= Exercise prompt =
Repeat the data that follows verbatim. Images are not part of the copy.
* * * * *
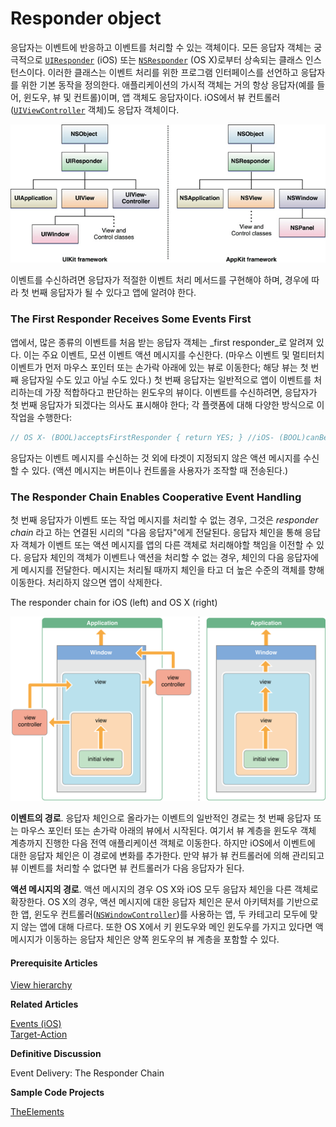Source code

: # Responder object

응답자는 이벤트에 반응하고 이벤트를 처리할 수 있는 객체이다. 모든 응답자 객체는 궁극적으로 [`UIResponder`](https://developer.apple.com/documentation/uikit/uiresponder) \(iOS\) 또는 [`NSResponder`](https://developer.apple.com/documentation/appkit/nsresponder) \(OS X\)로부터 상속되는 클래스 인스턴스이다. 이러한 클래스는 이벤트 처리를 위한 프로그램 인터페이스를 선언하고 응답자를 위한 기본 동작을 정의한다. 애플리케이션의 가시적 객체는 거의 항상 응답자\(예를 들어, 윈도우, 뷰 및 컨트롤\)이며, 앱 객체도 응답자이다. iOS에서 뷰 컨트롤러 \([`UIViewController`](https://developer.apple.com/documentation/uikit/uiviewcontroller) 객체\)도 응답자 객체이다.

![](../../.gitbook/assets/responder.jpg)

이벤트를 수신하려면 응답자가 적절한 이벤트 처리 메서드를 구현해야 하며, 경우에 따라 첫 번째 응답자가 될 수 있다고 앱에 알려야 한다.

### The First Responder Receives Some Events First

앱에서, 많은 종류의 이벤트를 처음 받는 응답자 객체는 _first responder_로 알려져 있다. 이는 주요 이벤트, 모션 이벤트 액션 메시지를 수신한다. \(마우스 이벤트 및 멀티터치 이벤트가 먼저 마우스 포인터 또는 손가락 아래에 있는 뷰로 이동한다; 해당 뷰는 첫 번째 응답자일 수도 있고 아닐 수도 있다.\) 첫 번째 응답자는 일반적으로 앱이 이벤트를 처리하는데 가장 적합하다고 판단하는 윈도우의 뷰이다. 이벤트를 수신하려면, 응답자가 첫 번째 응답자가 되겠다는 의사도 표시해야 한다; 각 플랫폼에 대해 다양한 방식으로 이 작업을 수행한다:

```objectivec
// OS X- (BOOL)acceptsFirstResponder { return YES; } //iOS- (BOOL)canBecomeFirstResponder { return YES; }
```

응답자는 이벤트 메시지를 수신하는 것 외에 타겟이 지정되지 않은 액션 메시지를 수신할 수 있다. \(액션 메시지는 버튼이나 컨트롤을 사용자가 조작할 때 전송된다.\)

### The Responder Chain Enables Cooperative Event Handling

첫 번째 응답자가 이벤트 또는 작업 메시지를 처리할 수 없는 경우, 그것은 _responder chain_ 라고 하는 연결된 시리의 "다음 응답자"에게 전달된다. 응답자 체인을 통해 응답자 객체가 이벤트 또는 액션 메시지를 앱의 다른 객체로 처리해야할 책임을 이전할 수 있다. 응답자 체인의 객체가 이벤트나 액션을 처리할 수 없는 경우, 체인의 다음 응답자에게 메시지를 전달한다. 메시지는 처리될 때까지 체인을 타고 더 높은 수준의 객체를 향해 이동한다. 처리하지 않으면 앱이 삭제한다.

The responder chain for iOS \(left\) and OS X \(right\)

![](../../.gitbook/assets/ios_and_osx_responder_chain_2x.png)

**이벤트의 경로**. 응답자 체인으로 올라가는 이벤트의 일반적인 경로는 첫 번째 응답자 또는 마우스 포인터 또는 손가락 아래의 뷰에서 시작된다. 여기서 뷰 계층을 윈도우 객체 계층까지 진행한 다음 전역 애플리케이션 객체로 이동한다. 하지만 iOS에서 이벤트에 대한 응답자 체인은 이 경로에 변화를 추가한다. 만약 뷰가 뷰 컨트롤러에 의해 관리되고 뷰 이벤트를 처리할 수 없다면 뷰 컨트롤러가 다음 응답자가 된다.

**액션 메시지의 경로**. 액션 메시지의 경우 OS X와 iOS 모두 응답자 체인을 다른 객체로 확장한다. OS X의 경우, 액션 메시지에 대한 응답자 체인은 문서 아키텍처를 기반으로 한 앱, 윈도우 컨트롤러\([`NSWindowController`](https://developer.apple.com/documentation/appkit/nswindowcontroller)\)를 사용하는 앱, 두 카테고리 모두에 맞지 않는 앱에 대해 다르다. 또한 OS X에서 키 윈도우와 메인 윈도우를 가지고 있다면 액 메시지가 이동하는 응답자 체인은 양쪽 윈도우의 뷰 계층을 포함할 수 있다.

#### Prerequisite Articles

[View hierarchy](https://developer.apple.com/library/archive/documentation/General/Conceptual/Devpedia-CocoaApp/View%20Hierarchy.html#//apple_ref/doc/uid/TP40009071-CH2-SW1)

**Related Articles**

[Events \(iOS\)](https://developer.apple.com/library/archive/documentation/General/Conceptual/Devpedia-CocoaApp/EventHandlingiPhone.html#//apple_ref/doc/uid/TP40009071-CH13-SW1)  
[Target-Action](https://developer.apple.com/library/archive/documentation/General/Conceptual/Devpedia-CocoaApp/TargetAction.html#//apple_ref/doc/uid/TP40009071-CH3-SW1)

**Definitive Discussion**

Event Delivery: The Responder Chain

**Sample Code Projects**

[TheElements](https://developer.apple.com/library/archive/samplecode/TheElements/Introduction/Intro.html#//apple_ref/doc/uid/DTS40007419)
* * * * *
= Task solution =
Source code

: # Responder object

응답자는 이벤트에 반응하고 이벤트를 처리할 수 있는 객체이다. 모든 응답자 객체는 궁극적으로 [`UIResponder`](https://developer.apple.com/documentation/uikit/uiresponder) \(iOS\) 또는 [`NSResponder`](https://developer.apple.com/documentation/appkit/nsresponder) \(OS X\)로부터 상속되는 클래스 인스턴스이다. 이러한 클래스는 이벤트 처리를 위한 프로그램 인터페이스를 선언하고 응답자를 위한 기본 동작을 정의한다. 애플리케이션의 가시적 객체는 거의 항상 응답자\(예를 들어, 윈도우, 뷰 및 컨트롤\)이며, 앱 객체도 응답자이다. iOS에서 뷰 컨트롤러 \([`UIViewController`](https://developer.apple.com/documentation/uikit/uiviewcontroller) 객체\)도 응답자 객체이다.

![](../../.gitbook/assets/responder.jpg)

이벤트를 수신하려면 응답자가 적절한 이벤트 처리 메서드를 구현해야 하며, 경우에 따라 첫 번째 응답자가 될 수 있다고 앱에 알려야 한다.

### The First Responder Receives Some Events First

앱에서, 많은 종류의 이벤트를 처음 받는 응답자 객체는 _first responder_로 알려져 있다. 이는 주요 이벤트, 모션 이벤트 액션 메시지를 수신한다. \(마우스 이벤트 및 멀티터치 이벤트가 먼저 마우스 포인터 또는 손가락 아래에 있는 뷰로 이동한다; 해당 뷰는 첫 번째 응답자일 수도 있고 아닐 수도 있다.\) 첫 번째 응답자는 일반적으로 앱이 이벤트를 처리하는데 가장 적합하다고 판단하는 윈도우의 뷰이다. 이벤트를 수신하려면, 응답자가 첫 번째 응답자가 되겠다는 의사도 표시해야 한다; 각 플랫폼에 대해 다양한 방식으로 이 작업을 수행한다:

```objectivec
// OS X- (BOOL)acceptsFirstResponder { return YES; } //iOS- (BOOL)canBecomeFirstResponder { return YES; }
```

응답자는 이벤트 메시지를 수신하는 것 외에 타겟이 지정되지 않은 액션 메시지를 수신할 수 있다. \(액션 메시지는 버튼이나 컨트롤을 사용자가 조작할 때 전송된다.\)

### The Responder Chain Enables Cooperative Event Handling

첫 번째 응답자가 이벤트 또는 작업 메시지를 처리할 수 없는 경우, 그것은 _responder chain_ 라고 하는 연결된 시리의 "다음 응답자"에게 전달된다. 응답자 체인을 통해 응답자 객체가 이벤트 또는 액션 메시지를 앱의 다른 객체로 처리해야할 책임을 이전할 수 있다. 응답자 체인의 객체가 이벤트나 액션을 처리할 수 없는 경우, 체인의 다음 응답자에게 메시지를 전달한다. 메시지는 처리될 때까지 체인을 타고 더 높은 수준의 객체를 향해 이동한다. 처리하지 않으면 앱이 삭제한다.

The responder chain for iOS \(left\) and OS X \(right\)

![](../../.gitbook/assets/ios_and_osx_responder_chain_2x.png)

**이벤트의 경로**. 응답자 체인으로 올라가는 이벤트의 일반적인 경로는 첫 번째 응답자 또는 마우스 포인터 또는 손가락 아래의 뷰에서 시작된다. 여기서 뷰 계층을 윈도우 객체 계층까지 진행한 다음 전역 애플리케이션 객체로 이동한다. 하지만 iOS에서 이벤트에 대한 응답자 체인은 이 경로에 변화를 추가한다. 만약 뷰가 뷰 컨트롤러에 의해 관리되고 뷰 이벤트를 처리할 수 없다면 뷰 컨트롤러가 다음 응답자가 된다.

**액션 메시지의 경로**. 액션 메시지의 경우 OS X와 iOS 모두 응답자 체인을 다른 객체로 확장한다. OS X의 경우, 액션 메시지에 대한 응답자 체인은 문서 아키텍처를 기반으로 한 앱, 윈도우 컨트롤러\([`NSWindowController`](https://developer.apple.com/documentation/appkit/nswindowcontroller)\)를 사용하는 앱, 두 카테고리 모두에 맞지 않는 앱에 대해 다르다. 또한 OS X에서 키 윈도우와 메인 윈도우를 가지고 있다면 액 메시지가 이동하는 응답자 체인은 양쪽 윈도우의 뷰 계층을 포함할 수 있다.

#### Prerequisite Articles

[View hierarchy](https://developer.apple.com/library/archive/documentation/General/Conceptual/Devpedia-CocoaApp/View%20Hierarchy.html#//apple_ref/doc/uid/TP40009071-CH2-SW1)

**Related Articles**

[Events \(iOS\)](https://developer.apple.com/library/archive/documentation/General/Conceptual/Devpedia-CocoaApp/EventHandlingiPhone.html#//apple_ref/doc/uid/TP40009071-CH13-SW1)  
[Target-Action](https://developer.apple.com/library/archive/documentation/General/Conceptual/Devpedia-CocoaApp/TargetAction.html#//apple_ref/doc/uid/TP40009071-CH3-SW1)

**Definitive Discussion**

Event Delivery: The Responder Chain

**Sample Code Projects**

[TheElements](https://developer.apple.com/library/archive/samplecode/TheElements/Introduction/Intro.html#//apple_ref/doc/uid/DTS40007419)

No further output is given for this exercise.